The author’s humor shines brightest when he satirizes the insipid commercial culture of the casino business. Here, Scarlett, Morton’s sister, explains the future of Caesar’s Empire: “Now Rome can truly rise to its destiny as a kid-friendly, multifarious, multicultural empire. No longer confined to a stuffy Mediterranean peninsula, it goes beyond borders to incorporate all the known world. So it’s more inclusive; its Egyptian, Punic, and Arabian territories are given more meaningful representation.” The “This is Circus-to-the-Maximus” concept is genuinely inventive and funny, as is the entire project to disingenuously mine the past for modern marketing gimmicks. Also, the conclusion of the book, though entirely implausible and disappointingly contrived, has the virtue of being surprisingly unpredictable. However, the novel, for the most part, is a rambling, ill-disciplined mess that conflates an absence of literary structure with comedy. There is hardly a page without a handful of jocular witticisms, and after a short while, this relentless barrage of one-liners becomes utterly exhausting.
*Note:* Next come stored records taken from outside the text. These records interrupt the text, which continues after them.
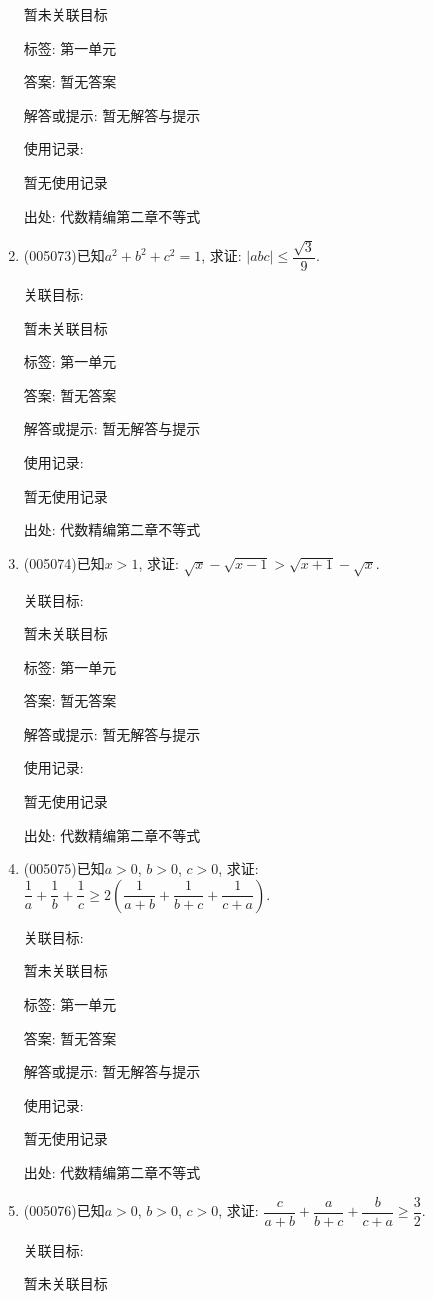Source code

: \documentclass[10pt,a4paper]{article}
\begin{document}
\begin{enumerate}[1.]
暂未关联目标



标签: 第一单元

答案: 暂无答案

解答或提示: 暂无解答与提示

使用记录:

暂无使用记录


出处: 代数精编第二章不等式
\item { (005073)}已知$a^2+b^2+c^2=1$, 求证: $|abc|\le \dfrac{\sqrt 3}9$.


关联目标:

暂未关联目标



标签: 第一单元

答案: 暂无答案

解答或提示: 暂无解答与提示

使用记录:

暂无使用记录


出处: 代数精编第二章不等式
\item { (005074)}已知$x>1$, 求证: $\sqrt x-\sqrt{x-1}>\sqrt{x+1}-\sqrt x$.


关联目标:

暂未关联目标



标签: 第一单元

答案: 暂无答案

解答或提示: 暂无解答与提示

使用记录:

暂无使用记录


出处: 代数精编第二章不等式
\item { (005075)}已知$a>0$, $b>0$, $c>0$, 求证: $\dfrac 1a+\dfrac 1b+\dfrac 1c\ge 2(\dfrac 1{a+b}+\dfrac 1{b+c}+\dfrac 1{c+a})$.


关联目标:

暂未关联目标



标签: 第一单元

答案: 暂无答案

解答或提示: 暂无解答与提示

使用记录:

暂无使用记录


出处: 代数精编第二章不等式
\item { (005076)}已知$a>0$, $b>0$, $c>0$, 求证: $\dfrac c{a+b}+\dfrac a{b+c}+\dfrac b{c+a}\ge \dfrac 32$.


关联目标:

暂未关联目标




\end{enumerate}
\end{document}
Finally, the work feels less like a novel and more like a very long standup routine. This is the challenge of such a lightsome farce—there are simply too many jokes, and the reader becomes desensitized to them; as a result of the absence of any gravity, none of the characters ever rise to full development. Some of the author’s jokes land, and there is much in Scrivner’s book that heartily entertains, but even at its best it does little more than that, and therefore never moves past the realm of superficial comedy into something more meaningful.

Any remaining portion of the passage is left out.